December 28, 2009

Holiday weight gaining blues?

I know it's been a little while since I've posted, but in my defense, the holidays kept me quite busy, more specifically, baking. I'm tickled at the idea of how some people think that one or two days of holiday feasting result in weight gain. I laugh it off because most of the time, it feels like we've gain 5...10..or even 100lbs through one sitting. If this idea were even true, I think we all would be in big trouble. But the truth of the matter is that weight gain results in a surplus of calories over time.
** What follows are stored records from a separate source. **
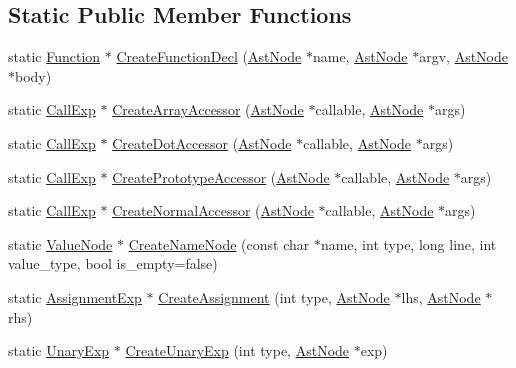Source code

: \subsection*{Static Public Member Functions}
\begin{DoxyCompactItemize}
\item 
static \hyperlink{classmocha_1_1_function}{Function} $\ast$ \hyperlink{classmocha_1_1_ast_utils_a2b150de7953f29e5c94c7e9d110a6d97}{CreateFunctionDecl} (\hyperlink{classmocha_1_1_ast_node}{AstNode} $\ast$name, \hyperlink{classmocha_1_1_ast_node}{AstNode} $\ast$argv, \hyperlink{classmocha_1_1_ast_node}{AstNode} $\ast$body)
\item 
static \hyperlink{classmocha_1_1_call_exp}{CallExp} $\ast$ \hyperlink{classmocha_1_1_ast_utils_a73682172af76ec16a106911d7546180f}{CreateArrayAccessor} (\hyperlink{classmocha_1_1_ast_node}{AstNode} $\ast$callable, \hyperlink{classmocha_1_1_ast_node}{AstNode} $\ast$args)
\item 
static \hyperlink{classmocha_1_1_call_exp}{CallExp} $\ast$ \hyperlink{classmocha_1_1_ast_utils_aed7efcb40804b8b9e3740a49519fa41a}{CreateDotAccessor} (\hyperlink{classmocha_1_1_ast_node}{AstNode} $\ast$callable, \hyperlink{classmocha_1_1_ast_node}{AstNode} $\ast$args)
\item 
static \hyperlink{classmocha_1_1_call_exp}{CallExp} $\ast$ \hyperlink{classmocha_1_1_ast_utils_ac0986e9863d2cba6b3cbae21c9f3cea2}{CreatePrototypeAccessor} (\hyperlink{classmocha_1_1_ast_node}{AstNode} $\ast$callable, \hyperlink{classmocha_1_1_ast_node}{AstNode} $\ast$args)
\item 
static \hyperlink{classmocha_1_1_call_exp}{CallExp} $\ast$ \hyperlink{classmocha_1_1_ast_utils_a77bd4f7ca31be505683055685aa1ff77}{CreateNormalAccessor} (\hyperlink{classmocha_1_1_ast_node}{AstNode} $\ast$callable, \hyperlink{classmocha_1_1_ast_node}{AstNode} $\ast$args)
\item 
static \hyperlink{classmocha_1_1_value_node}{ValueNode} $\ast$ \hyperlink{classmocha_1_1_ast_utils_a1a4ad629469bdb21a0b4b67023c416f1}{CreateNameNode} (const char $\ast$name, int type, long line, int value\_\-type, bool is\_\-empty=false)
\item 
static \hyperlink{classmocha_1_1_assignment_exp}{AssignmentExp} $\ast$ \hyperlink{classmocha_1_1_ast_utils_a3cd4b28daba962ddd963eec4bffc9f84}{CreateAssignment} (int type, \hyperlink{classmocha_1_1_ast_node}{AstNode} $\ast$lhs, \hyperlink{classmocha_1_1_ast_node}{AstNode} $\ast$rhs)
\item 
static \hyperlink{classmocha_1_1_unary_exp}{UnaryExp} $\ast$ \hyperlink{classmocha_1_1_ast_utils_a25e8d20ae483db57a4b5c51d0444b5a7}{CreateUnaryExp} (int type, \hyperlink{classmocha_1_1_ast_node}{AstNode} $\ast$exp)

\end{DoxyCompactItemize}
What we perceive to be weight gain after a holi "day" feast, is nothing more than an illusion of fluid retention, which is the direct result of food made with large amounts of salts, carbs, starches, etc. Our bodies naturally retain fluid in the presence of excess salt and "carbo"hydrates. The body naturally requires more fluid when processing larger amounts of carbs and salts. To get a fair estimate of measuring your weight after the holidays, do so 2-3 days after your feast.
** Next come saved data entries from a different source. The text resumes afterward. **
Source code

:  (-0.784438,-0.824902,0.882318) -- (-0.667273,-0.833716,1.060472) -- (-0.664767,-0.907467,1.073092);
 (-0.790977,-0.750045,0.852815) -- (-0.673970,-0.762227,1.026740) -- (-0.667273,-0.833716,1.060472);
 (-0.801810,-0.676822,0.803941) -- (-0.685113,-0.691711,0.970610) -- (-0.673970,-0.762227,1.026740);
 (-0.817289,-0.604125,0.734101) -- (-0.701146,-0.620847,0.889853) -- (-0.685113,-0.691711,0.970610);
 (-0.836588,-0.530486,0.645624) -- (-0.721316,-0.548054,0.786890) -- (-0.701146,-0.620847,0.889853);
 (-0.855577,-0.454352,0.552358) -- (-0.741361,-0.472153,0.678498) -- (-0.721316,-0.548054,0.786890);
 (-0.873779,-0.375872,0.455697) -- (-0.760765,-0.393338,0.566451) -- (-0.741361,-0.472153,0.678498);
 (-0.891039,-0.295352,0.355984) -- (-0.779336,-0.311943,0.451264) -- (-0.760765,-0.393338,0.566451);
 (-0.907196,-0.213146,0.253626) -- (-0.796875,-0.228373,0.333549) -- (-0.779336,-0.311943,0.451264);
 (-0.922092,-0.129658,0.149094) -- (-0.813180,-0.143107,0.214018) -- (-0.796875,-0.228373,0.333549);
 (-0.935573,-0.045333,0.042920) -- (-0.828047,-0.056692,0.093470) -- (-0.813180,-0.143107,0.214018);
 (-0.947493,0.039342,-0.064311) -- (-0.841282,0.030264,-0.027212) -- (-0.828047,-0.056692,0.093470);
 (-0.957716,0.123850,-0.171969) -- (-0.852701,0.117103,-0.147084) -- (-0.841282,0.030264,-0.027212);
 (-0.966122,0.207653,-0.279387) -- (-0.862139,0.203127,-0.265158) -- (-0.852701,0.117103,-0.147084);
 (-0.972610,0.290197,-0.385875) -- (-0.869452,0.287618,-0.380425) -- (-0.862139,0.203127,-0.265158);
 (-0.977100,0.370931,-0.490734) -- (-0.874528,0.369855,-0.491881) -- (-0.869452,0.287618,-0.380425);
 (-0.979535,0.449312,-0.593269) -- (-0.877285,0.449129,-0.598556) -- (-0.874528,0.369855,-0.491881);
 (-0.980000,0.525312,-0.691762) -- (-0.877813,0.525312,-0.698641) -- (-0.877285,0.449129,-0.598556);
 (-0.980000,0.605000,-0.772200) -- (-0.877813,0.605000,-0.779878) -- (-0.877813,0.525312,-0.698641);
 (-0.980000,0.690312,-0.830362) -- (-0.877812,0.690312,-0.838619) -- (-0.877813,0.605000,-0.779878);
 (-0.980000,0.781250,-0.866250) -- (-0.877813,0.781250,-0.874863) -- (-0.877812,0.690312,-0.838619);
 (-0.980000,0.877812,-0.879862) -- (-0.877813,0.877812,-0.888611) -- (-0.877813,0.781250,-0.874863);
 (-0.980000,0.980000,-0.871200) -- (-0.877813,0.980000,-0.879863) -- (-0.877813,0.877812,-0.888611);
What I usually do, especially if I know I might be tempted to overstay my welcome at the holiday table, is to get in a good workout just before the feasting begins, thereby illuminating any unwanted extra calories. Since my workouts are usually intense, I just add another dimension to the workout. By hitting the track or gym as soon as a get up, my body is already in a energy depleted state, I increase my metabolism and need for energy, maximizing my calorie burning potential throughout the day. Since I am a seasoned fitness enthusiast, I know my limits, when working out in this way. If you are a beginner, please exercise caution, because working out too intensely without eating, can make you sick. I recommend working out before you feast, why? Because it will give you more time to spend with family, friends, and the like and it ensures that you actually workout. Since many of us don't want to be bothered after we have had more than our "fill." Until next time, please have a safe and happy New Year.

December 5, 2009

Sushi making experience

I have to profess that I am a sushi lover and as a self proclaimed chef, I have an affinity for developing new culinary skills. I decide to attempt sushi making for the experience, skills, and better understanding of the sushi-making experience. When I did my research, I found different thoughts on how to prepare sushi rice and its preparation alone is said to be art. I found out that sushi rice is suppose to be "sticky," but not "mushy." The Japanese use a short grain white rice to make sushi, but I made my rice with a medium grain rice that was sufficient. I washed the rice thoroughly until the water was almost clear. This technique is necessary to remove talc that is added to rice when processed to prolong shelf life and prevent spoilage. I allowed the rice to dry for about i hour and then I transferred the rice to my heavy bottom skillet added 3 cups of rice and 3 1/4 cups of cold water and let that come to a boil. I then turned the heat to simmer and cooked the rice for 20 minutes, after which I turned the rice off and let it steam for 10 minutes longer.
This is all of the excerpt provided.